A second order optimizer for TensorFlow that uses the Saddle-Free method of Dauphin et al. (2014) with some modifications.
The algorithm is described by Dauphin, et al. (2014). The implementation here follows this paper with the following exceptions:
- The order of operations in the Lanczos method follows that recommended by Paige (1972).
- The type of damping applied to the curvature matrix in the Krylov subspace has 3 options that can be specified in the optimizer's constructor.
- Instead of applying multiple damping coefficients and finding the result with the lowest loss, this implementation uses a Marquardt-style heuristic to update the damping coefficient as per Martens (2010).

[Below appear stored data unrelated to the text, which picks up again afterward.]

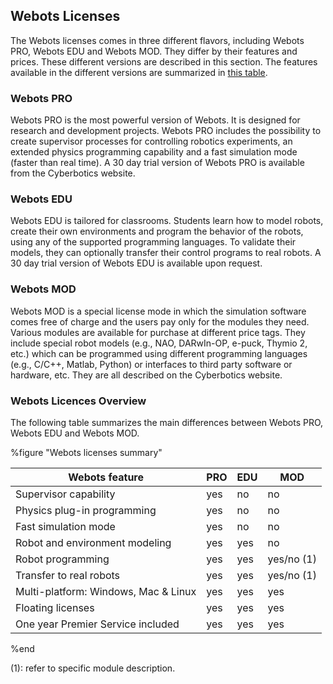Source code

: ## Webots Licenses

The Webots licenses comes in three different flavors, including Webots PRO, Webots EDU and Webots MOD.
They differ by their features and prices.
These different versions are described in this section.
The features available in the different versions are summarized in [this table](#webots-licenses-summary).

### Webots PRO

Webots PRO is the most powerful version of Webots.
It is designed for research and development projects.
Webots PRO includes the possibility to create supervisor processes for controlling robotics experiments, an extended physics programming capability and a fast simulation mode (faster than real time).
A 30 day trial version of Webots PRO is available from the Cyberbotics website.

### Webots EDU

Webots EDU is tailored for classrooms.
Students learn how to model robots, create their own environments and program the behavior of the robots, using any of the supported programming languages.
To validate their models, they can optionally transfer their control programs to real robots.
A 30 day trial version of Webots EDU is available upon request.

### Webots MOD

Webots MOD is a special license mode in which the simulation software comes free of charge and the users pay only for the modules they need.
Various modules are available for purchase at different price tags.
They include special robot models (e.g., NAO, DARwIn-OP, e-puck, Thymio 2, etc.) which can be programmed using different programming languages (e.g., C/C++, Matlab, Python) or interfaces to third party software or hardware, etc.
They are all described on the Cyberbotics website.

### Webots Licences Overview

The following table summarizes the main differences between Webots PRO, Webots EDU and Webots MOD.

%figure "Webots licenses summary"

| Webots feature                       | PRO | EDU | MOD        |
| ------------------------------------ | --- | --- | ---------- |
| Supervisor capability                | yes | no  | no         |
| Physics plug-in programming          | yes | no  | no         |
| Fast simulation mode                 | yes | no  | no         |
| Robot and environment modeling       | yes | yes | no         |
| Robot programming                    | yes | yes | yes/no (1) |
| Transfer to real robots              | yes | yes | yes/no (1) |
| Multi-platform: Windows, Mac & Linux | yes | yes | yes        |
| Floating licenses                    | yes | yes | yes        |
| One year Premier Service included    | yes | yes | yes        |

%end

(1): refer to specific module description.
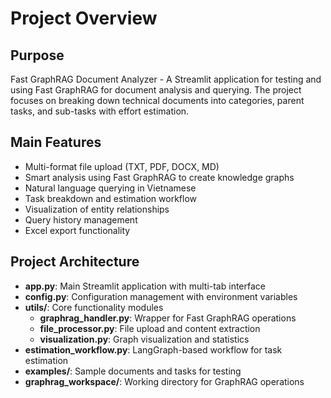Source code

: # Project Overview

## Purpose
Fast GraphRAG Document Analyzer - A Streamlit application for testing and using Fast GraphRAG for document analysis and querying. The project focuses on breaking down technical documents into categories, parent tasks, and sub-tasks with effort estimation.

## Main Features
- Multi-format file upload (TXT, PDF, DOCX, MD)
- Smart analysis using Fast GraphRAG to create knowledge graphs
- Natural language querying in Vietnamese
- Task breakdown and estimation workflow
- Visualization of entity relationships
- Query history management
- Excel export functionality

## Project Architecture
- **app.py**: Main Streamlit application with multi-tab interface
- **config.py**: Configuration management with environment variables
- **utils/**: Core functionality modules
  - **graphrag_handler.py**: Wrapper for Fast GraphRAG operations
  - **file_processor.py**: File upload and content extraction
  - **visualization.py**: Graph visualization and statistics
- **estimation_workflow.py**: LangGraph-based workflow for task estimation
- **examples/**: Sample documents and tasks for testing
- **graphrag_workspace/**: Working directory for GraphRAG operations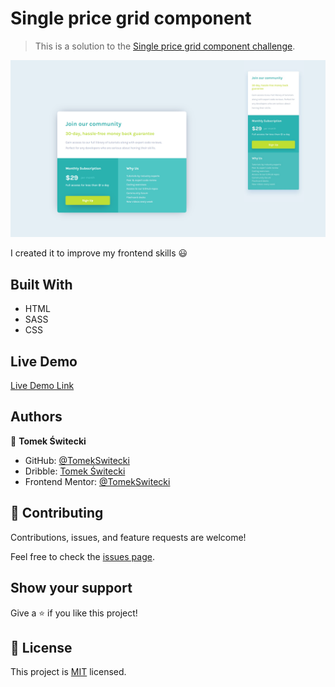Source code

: # Single price grid component

> This is a solution to the [Single price grid component challenge](https://www.frontendmentor.io/challenges/single-price-grid-component-5ce41129d0ff452fec5abbbc).

![screenshot](./design/screenshot.png)

I created it to improve my frontend skills 😃

## Built With

- HTML
- SASS
- CSS


## Live Demo

[Live Demo Link](https://tomekswitecki.github.io/single-price-grid-component/)

## Authors

👤 **Tomek Świtecki**

- GitHub: [@TomekSwitecki](https://github.com/TomekSwitecki)
- Dribble: [Tomek Świtecki](https://dribbble.com/Switecki)
- Frontend Mentor: [@TomekSwitecki](https://www.frontendmentor.io/profile/TomekSwitecki)

## 🤝 Contributing

Contributions, issues, and feature requests are welcome!

Feel free to check the [issues page](../../issues/).

## Show your support

Give a ⭐️ if you like this project!

## 📝 License

This project is [MIT](./MIT.md) licensed.
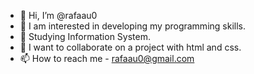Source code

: - 👋 Hi, I’m @rafaau0
- 👀 I am interested in developing my programming skills.
- 🌱 Studying Information System.
- 💞️ I want to collaborate on a project with html and css.
- 📫 How to reach me - rafaau0@gmail.com

<!---
rafaau0/rafaau0 is a ✨ special ✨ repository because its `README.md` (this file) appears on your GitHub profile.
You can click the Preview link to take a look at your changes.
--->
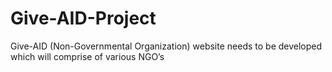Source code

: # Give-AID-Project
Give-AID (Non-Governmental Organization) website needs to be developed which will comprise of various NGO’s
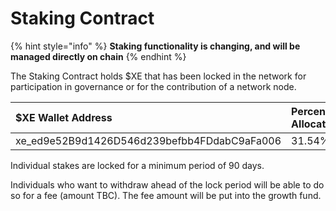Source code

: # Staking Contract

{% hint style="info" %}
**Staking functionality is changing, and will be managed directly on chain**
{% endhint %}

The Staking Contract holds $XE that has been locked in the network for participation in governance or for the contribution of a network node.

| $XE Wallet Address | Percentage Allocation |
| :--- | :--- |
| xe\_ed9e52B9d1426D546d239befbb4FDdabC9aFa006 | 31.54% |

Individual stakes are locked for a minimum period of 90 days.

Individuals who want to withdraw ahead of the lock period will be able to do so for a fee \(amount TBC\). The fee amount will be put into the growth fund.

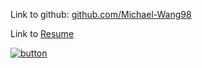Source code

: Link to github: [github.com/Michael-Wang98](https://github.com/Michael-Wang98/) 

Link to [Resume](/Documents/Resume.pdf)

[![button](http://www.presentationpro.com/images/product/medium/slide/PPP_CGENE_LT3_Presentation-PowerPoint-Slide-Graphic_Push_Button_Up.jpg)](https://mattermost.com)
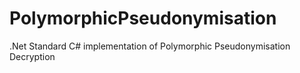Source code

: # PolymorphicPseudonymisation
.Net Standard C# implementation of Polymorphic Pseudonymisation Decryption

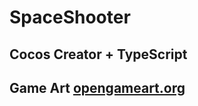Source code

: # SpaceShooter


## Cocos Creator + TypeScript
## Game Art [opengameart.org](https://opengameart.org/content/space-shooter-art)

- If you choose a Krylov dimension that is larger than the number of parameters in the model, then the algorithm will not perform the Lanczos method; it will essentially become a Levenberg-Marquardt method with multiple options for damping and a custom loss function. Obviously, this can only be done with very small models such as the XOR_Test example.
SFOptimizer.py
is the optimizer class.mnist/dataset.py
is a utility class from https://github.com/tensorflow/models.git used to obtain MNIST data.XOR_Test.ipynb
is a Jupyter notebook containing a simple network trained to an XOR function.AE_Test.ipynb
is a Jupyter notebook containing a deep autoencoder network trained with MNIST data.
- The Lanczos iteration loop is unrolled into branches in the TensorFlow graph. This allows a full step to be taken in one TF operation. However, it means the graph can get large if you use a high Krylov dimension.
- As in the original paper, no re-orthogonalization is used for the Lanczos vectors. This means that they will likely become linearly dependent if the Krylov dimension is high (> 100?). There would, thus, be little benefit in attempting this.
- Tested with Python 3.6.7 and TensorFlow 1.12.0